─── Data shown ───
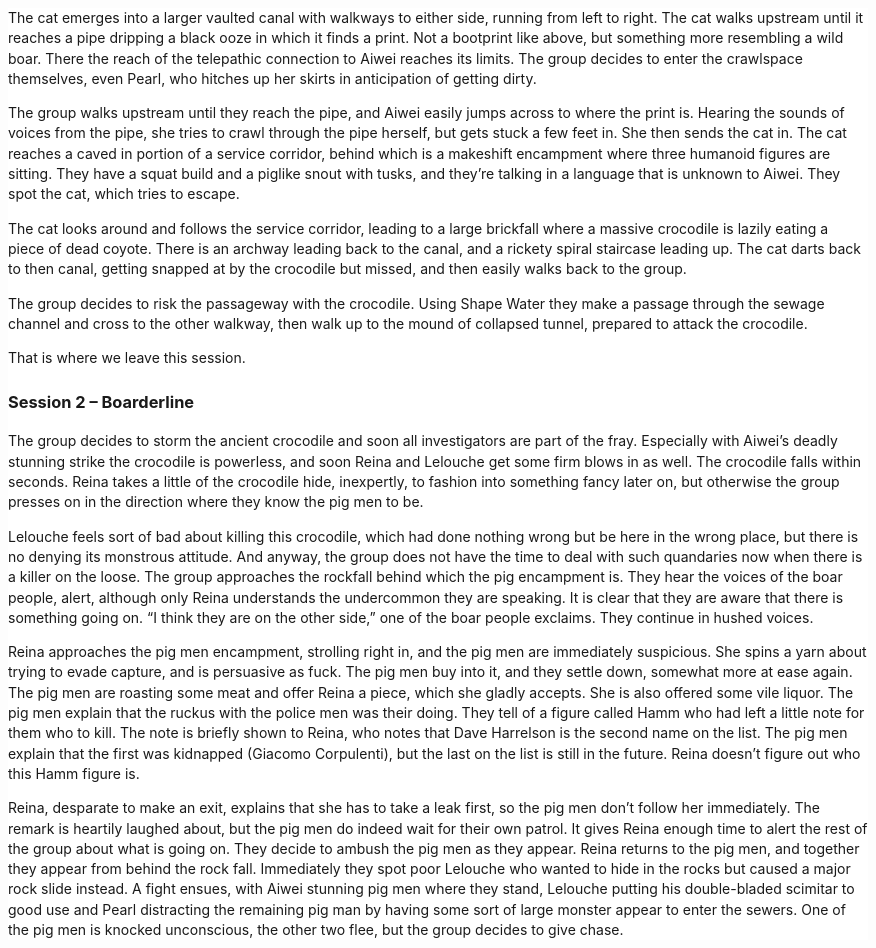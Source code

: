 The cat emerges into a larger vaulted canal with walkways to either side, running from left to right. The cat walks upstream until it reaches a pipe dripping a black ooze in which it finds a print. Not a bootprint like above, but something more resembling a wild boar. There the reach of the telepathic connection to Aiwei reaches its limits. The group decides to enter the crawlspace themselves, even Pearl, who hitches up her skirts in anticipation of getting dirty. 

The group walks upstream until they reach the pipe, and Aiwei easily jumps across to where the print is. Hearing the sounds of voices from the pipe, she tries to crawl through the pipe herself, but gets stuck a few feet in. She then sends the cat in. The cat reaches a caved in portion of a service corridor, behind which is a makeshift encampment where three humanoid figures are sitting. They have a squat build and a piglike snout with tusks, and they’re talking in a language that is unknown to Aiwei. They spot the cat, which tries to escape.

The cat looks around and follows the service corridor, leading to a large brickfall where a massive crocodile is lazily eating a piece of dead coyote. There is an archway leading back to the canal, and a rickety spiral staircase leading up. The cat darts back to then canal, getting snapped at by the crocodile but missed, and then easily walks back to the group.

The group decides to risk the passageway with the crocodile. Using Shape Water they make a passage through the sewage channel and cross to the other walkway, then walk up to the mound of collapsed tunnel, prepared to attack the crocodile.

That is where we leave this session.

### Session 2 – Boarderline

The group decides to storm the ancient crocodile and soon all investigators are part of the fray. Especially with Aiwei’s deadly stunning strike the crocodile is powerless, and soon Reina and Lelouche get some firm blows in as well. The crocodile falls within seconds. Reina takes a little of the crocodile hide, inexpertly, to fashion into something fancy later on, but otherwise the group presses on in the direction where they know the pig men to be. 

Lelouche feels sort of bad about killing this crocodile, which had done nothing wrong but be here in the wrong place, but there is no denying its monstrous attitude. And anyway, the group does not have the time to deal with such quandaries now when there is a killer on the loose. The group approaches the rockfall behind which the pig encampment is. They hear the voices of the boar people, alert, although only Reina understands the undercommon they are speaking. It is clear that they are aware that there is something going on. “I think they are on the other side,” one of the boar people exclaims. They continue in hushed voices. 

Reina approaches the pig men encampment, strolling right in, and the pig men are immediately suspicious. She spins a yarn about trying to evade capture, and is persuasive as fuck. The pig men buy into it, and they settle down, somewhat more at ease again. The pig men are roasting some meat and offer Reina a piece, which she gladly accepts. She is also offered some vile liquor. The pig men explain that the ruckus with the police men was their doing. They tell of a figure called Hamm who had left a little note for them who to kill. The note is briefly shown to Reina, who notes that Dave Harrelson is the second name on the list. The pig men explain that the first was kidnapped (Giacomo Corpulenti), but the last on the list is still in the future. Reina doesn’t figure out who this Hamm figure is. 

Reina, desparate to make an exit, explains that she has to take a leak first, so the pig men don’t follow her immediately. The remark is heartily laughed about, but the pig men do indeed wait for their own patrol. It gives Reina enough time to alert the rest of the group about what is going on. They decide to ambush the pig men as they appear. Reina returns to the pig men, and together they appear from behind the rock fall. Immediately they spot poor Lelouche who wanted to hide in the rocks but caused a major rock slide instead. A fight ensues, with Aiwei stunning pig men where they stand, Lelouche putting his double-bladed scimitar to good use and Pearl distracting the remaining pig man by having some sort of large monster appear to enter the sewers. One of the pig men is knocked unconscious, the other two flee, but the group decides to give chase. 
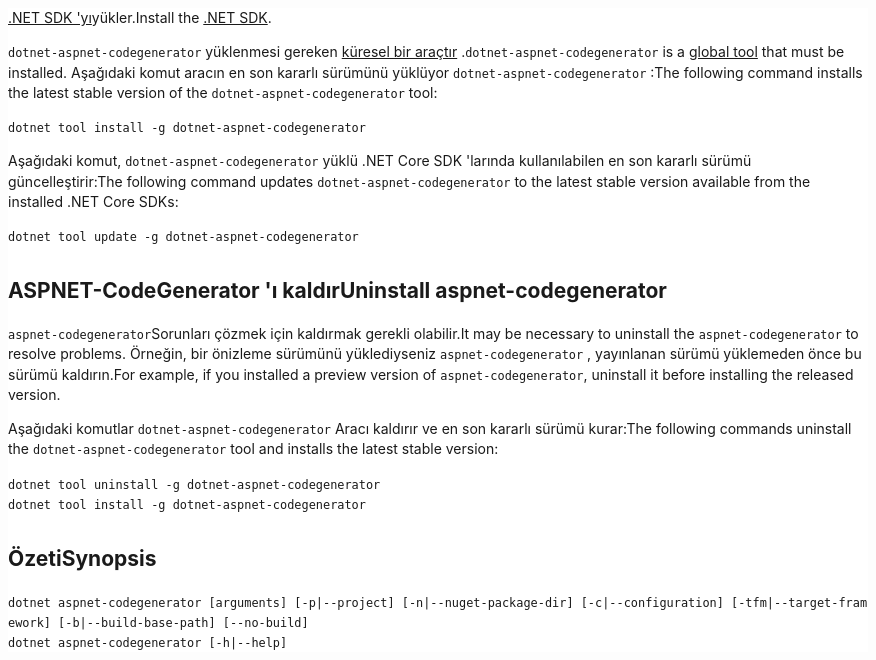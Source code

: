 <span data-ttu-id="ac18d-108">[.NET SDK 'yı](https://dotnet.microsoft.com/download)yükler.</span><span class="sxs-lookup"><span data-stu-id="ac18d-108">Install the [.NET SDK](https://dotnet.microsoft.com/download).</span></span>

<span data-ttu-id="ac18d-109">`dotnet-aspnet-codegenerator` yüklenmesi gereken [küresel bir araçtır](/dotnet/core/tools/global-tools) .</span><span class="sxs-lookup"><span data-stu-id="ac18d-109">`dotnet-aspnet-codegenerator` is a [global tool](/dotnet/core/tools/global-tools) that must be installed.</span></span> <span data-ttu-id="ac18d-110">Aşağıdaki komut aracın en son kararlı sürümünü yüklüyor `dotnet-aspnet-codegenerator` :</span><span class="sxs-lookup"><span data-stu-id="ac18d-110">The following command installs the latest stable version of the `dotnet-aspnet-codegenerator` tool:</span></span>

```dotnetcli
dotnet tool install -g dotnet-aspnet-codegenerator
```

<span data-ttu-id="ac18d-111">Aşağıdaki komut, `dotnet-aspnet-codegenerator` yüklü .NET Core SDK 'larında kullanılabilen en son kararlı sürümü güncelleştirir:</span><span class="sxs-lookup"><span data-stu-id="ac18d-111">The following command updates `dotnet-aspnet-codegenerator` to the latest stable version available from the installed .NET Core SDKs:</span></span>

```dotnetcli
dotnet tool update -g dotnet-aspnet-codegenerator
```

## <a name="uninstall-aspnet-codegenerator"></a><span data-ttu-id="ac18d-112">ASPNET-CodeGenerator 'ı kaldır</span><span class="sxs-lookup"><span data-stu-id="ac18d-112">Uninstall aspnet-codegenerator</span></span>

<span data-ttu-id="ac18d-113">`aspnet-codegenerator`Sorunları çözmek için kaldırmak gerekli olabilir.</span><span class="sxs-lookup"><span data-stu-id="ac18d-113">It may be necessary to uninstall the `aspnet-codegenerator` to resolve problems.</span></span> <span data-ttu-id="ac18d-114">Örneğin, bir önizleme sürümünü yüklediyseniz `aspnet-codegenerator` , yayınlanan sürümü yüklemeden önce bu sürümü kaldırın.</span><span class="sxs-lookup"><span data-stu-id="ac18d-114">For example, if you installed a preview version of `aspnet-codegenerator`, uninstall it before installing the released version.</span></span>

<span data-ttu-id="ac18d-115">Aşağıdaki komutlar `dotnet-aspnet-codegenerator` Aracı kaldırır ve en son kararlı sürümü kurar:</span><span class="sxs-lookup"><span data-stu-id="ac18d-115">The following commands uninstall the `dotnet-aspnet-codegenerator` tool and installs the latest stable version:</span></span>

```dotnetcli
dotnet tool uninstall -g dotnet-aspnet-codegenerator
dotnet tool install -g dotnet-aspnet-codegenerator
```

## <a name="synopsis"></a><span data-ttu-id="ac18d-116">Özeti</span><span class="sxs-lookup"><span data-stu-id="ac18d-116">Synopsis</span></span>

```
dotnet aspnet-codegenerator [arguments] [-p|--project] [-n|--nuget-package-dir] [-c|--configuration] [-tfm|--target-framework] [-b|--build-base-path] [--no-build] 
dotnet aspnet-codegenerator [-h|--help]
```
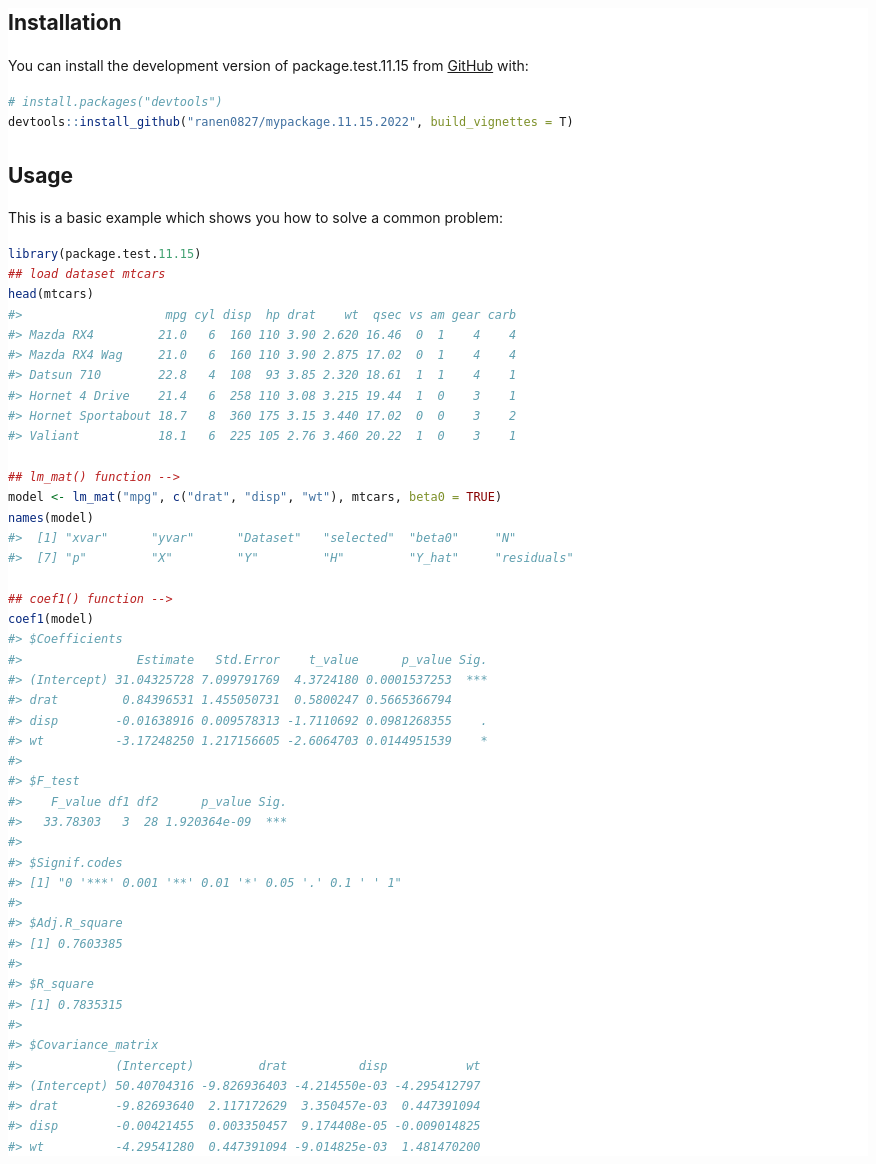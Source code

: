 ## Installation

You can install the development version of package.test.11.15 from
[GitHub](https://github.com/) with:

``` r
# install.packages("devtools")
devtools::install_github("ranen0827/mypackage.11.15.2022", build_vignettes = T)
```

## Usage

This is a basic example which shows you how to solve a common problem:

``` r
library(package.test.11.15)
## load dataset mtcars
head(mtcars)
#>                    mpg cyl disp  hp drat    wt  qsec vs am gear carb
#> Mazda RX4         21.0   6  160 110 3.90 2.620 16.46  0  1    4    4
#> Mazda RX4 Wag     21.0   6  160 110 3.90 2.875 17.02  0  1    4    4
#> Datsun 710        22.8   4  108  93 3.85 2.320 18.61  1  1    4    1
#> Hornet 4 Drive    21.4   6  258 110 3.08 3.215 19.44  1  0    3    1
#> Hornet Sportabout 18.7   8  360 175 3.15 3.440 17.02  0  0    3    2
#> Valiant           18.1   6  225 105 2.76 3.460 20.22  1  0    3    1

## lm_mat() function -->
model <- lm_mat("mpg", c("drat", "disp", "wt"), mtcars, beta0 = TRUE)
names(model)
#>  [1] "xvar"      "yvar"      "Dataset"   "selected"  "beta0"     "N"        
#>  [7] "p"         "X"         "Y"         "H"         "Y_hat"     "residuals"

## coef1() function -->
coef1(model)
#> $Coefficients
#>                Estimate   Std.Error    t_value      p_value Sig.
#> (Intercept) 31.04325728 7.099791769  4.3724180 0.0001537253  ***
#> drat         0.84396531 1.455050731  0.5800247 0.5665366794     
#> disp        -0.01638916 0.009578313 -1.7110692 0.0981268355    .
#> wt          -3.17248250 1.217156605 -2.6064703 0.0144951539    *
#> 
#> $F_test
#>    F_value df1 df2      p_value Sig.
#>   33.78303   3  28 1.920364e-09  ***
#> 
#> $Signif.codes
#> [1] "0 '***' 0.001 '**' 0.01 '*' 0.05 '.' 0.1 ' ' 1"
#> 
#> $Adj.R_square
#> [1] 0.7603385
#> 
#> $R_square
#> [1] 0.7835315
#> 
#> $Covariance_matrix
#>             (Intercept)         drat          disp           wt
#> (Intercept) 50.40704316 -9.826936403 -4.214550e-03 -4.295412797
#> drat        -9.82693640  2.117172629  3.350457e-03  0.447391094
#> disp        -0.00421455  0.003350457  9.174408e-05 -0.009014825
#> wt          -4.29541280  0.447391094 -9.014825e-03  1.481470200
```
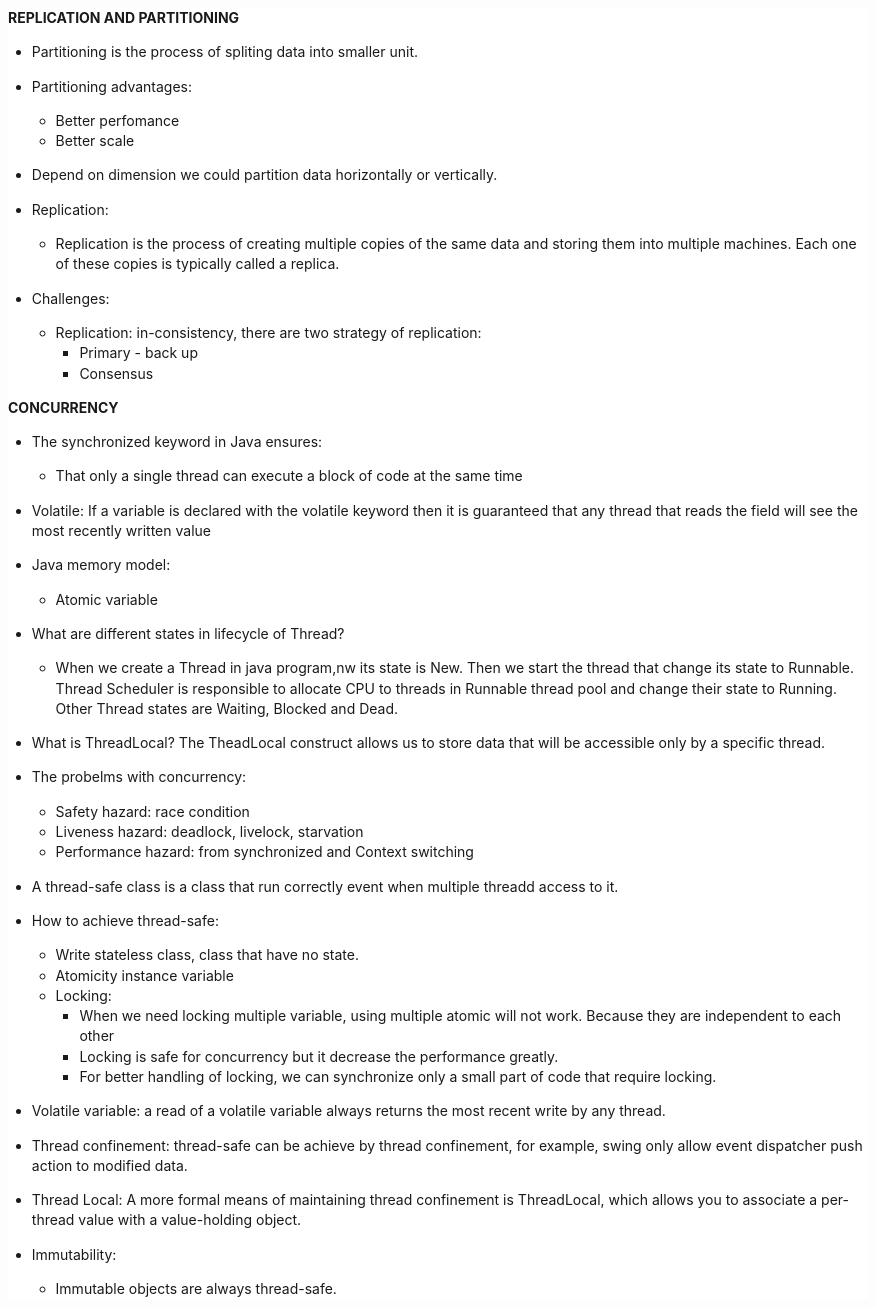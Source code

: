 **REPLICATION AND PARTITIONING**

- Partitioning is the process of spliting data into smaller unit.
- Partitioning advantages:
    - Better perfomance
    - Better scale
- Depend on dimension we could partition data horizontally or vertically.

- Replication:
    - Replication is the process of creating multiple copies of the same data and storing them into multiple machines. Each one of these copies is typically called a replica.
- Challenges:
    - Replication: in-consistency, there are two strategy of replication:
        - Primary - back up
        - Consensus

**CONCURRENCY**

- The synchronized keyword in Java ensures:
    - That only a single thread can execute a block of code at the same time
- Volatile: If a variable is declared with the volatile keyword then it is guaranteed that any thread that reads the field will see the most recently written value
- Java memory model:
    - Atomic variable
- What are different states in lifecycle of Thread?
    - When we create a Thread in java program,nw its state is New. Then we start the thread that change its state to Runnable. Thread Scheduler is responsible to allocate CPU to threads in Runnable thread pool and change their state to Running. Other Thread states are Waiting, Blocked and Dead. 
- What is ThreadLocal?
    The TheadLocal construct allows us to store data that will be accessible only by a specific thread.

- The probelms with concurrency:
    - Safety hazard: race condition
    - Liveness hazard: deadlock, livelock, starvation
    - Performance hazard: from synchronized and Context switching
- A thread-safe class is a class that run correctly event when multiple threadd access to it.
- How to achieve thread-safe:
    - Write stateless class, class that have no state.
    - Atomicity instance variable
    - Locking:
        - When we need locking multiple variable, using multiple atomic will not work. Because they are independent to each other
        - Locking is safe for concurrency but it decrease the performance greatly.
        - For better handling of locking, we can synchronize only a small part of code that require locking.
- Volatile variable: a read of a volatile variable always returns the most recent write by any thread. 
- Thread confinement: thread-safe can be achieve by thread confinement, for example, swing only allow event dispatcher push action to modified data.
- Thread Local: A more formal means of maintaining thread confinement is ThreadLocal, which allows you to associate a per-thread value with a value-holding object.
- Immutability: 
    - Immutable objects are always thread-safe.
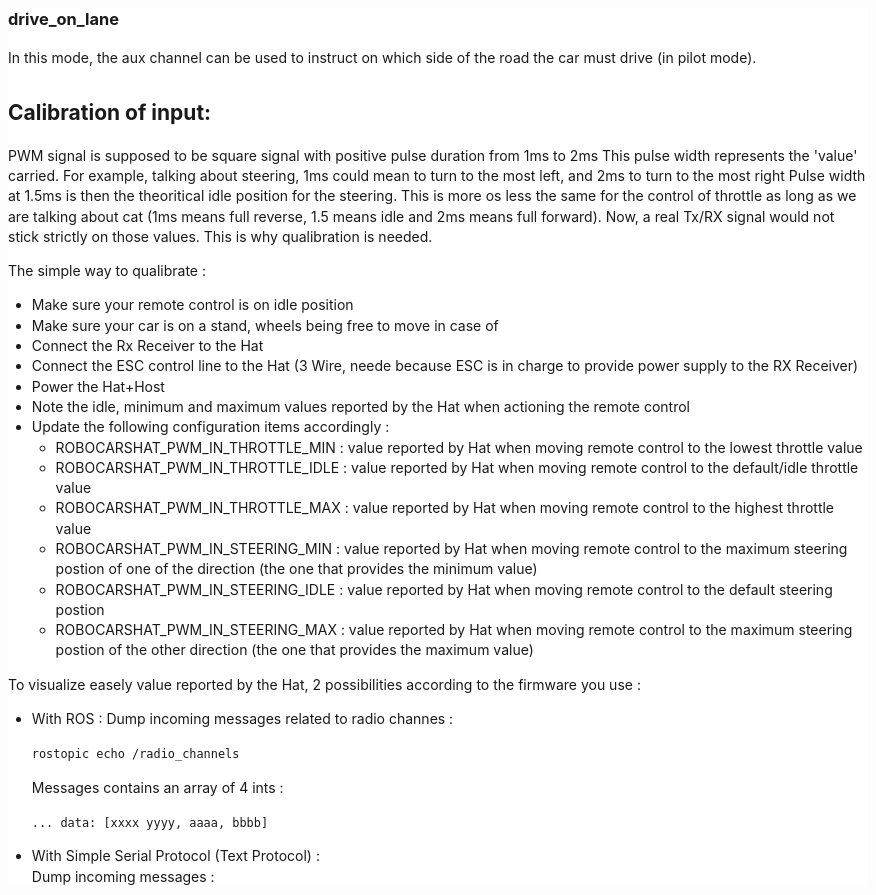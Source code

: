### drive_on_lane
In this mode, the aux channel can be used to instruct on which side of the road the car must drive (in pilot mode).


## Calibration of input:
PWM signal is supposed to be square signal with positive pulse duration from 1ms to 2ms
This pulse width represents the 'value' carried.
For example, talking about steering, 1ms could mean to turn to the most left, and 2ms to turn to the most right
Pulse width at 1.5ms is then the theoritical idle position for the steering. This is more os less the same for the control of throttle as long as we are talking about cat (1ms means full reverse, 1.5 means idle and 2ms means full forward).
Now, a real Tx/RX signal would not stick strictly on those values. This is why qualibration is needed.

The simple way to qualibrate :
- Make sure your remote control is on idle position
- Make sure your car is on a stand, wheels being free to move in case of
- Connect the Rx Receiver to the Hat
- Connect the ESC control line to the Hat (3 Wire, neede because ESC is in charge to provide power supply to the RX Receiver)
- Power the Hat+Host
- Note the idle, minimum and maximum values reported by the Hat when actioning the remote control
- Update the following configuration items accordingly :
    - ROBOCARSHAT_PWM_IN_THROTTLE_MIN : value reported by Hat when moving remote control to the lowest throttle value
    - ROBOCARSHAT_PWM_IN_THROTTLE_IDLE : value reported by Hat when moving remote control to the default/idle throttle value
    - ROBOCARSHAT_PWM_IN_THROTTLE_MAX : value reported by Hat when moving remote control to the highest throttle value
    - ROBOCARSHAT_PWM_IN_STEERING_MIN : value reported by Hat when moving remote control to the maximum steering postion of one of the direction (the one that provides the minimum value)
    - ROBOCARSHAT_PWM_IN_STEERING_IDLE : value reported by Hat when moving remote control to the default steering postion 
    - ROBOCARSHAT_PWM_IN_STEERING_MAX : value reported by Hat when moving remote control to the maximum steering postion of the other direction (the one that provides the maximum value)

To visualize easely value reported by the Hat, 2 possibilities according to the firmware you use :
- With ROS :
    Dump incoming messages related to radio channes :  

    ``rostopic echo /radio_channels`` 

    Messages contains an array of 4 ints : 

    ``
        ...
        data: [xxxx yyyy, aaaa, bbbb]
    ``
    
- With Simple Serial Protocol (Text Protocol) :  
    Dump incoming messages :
───
§ **Problem description**: Go from the first line of the listing to the line holding "of getting dirty." and, please, transcribe those lines exactly, both included, with no pictures.

§ **Exercise answer**:
Source code

: The cat emerges into a larger vaulted canal with walkways to either side, running from left to right. The cat walks upstream until it reaches a pipe dripping a black ooze in which it finds a print. Not a bootprint like above, but something more resembling a wild boar. There the reach of the telepathic connection to Aiwei reaches its limits. The group decides to enter the crawlspace themselves, even Pearl, who hitches up her skirts in anticipation of getting dirty. 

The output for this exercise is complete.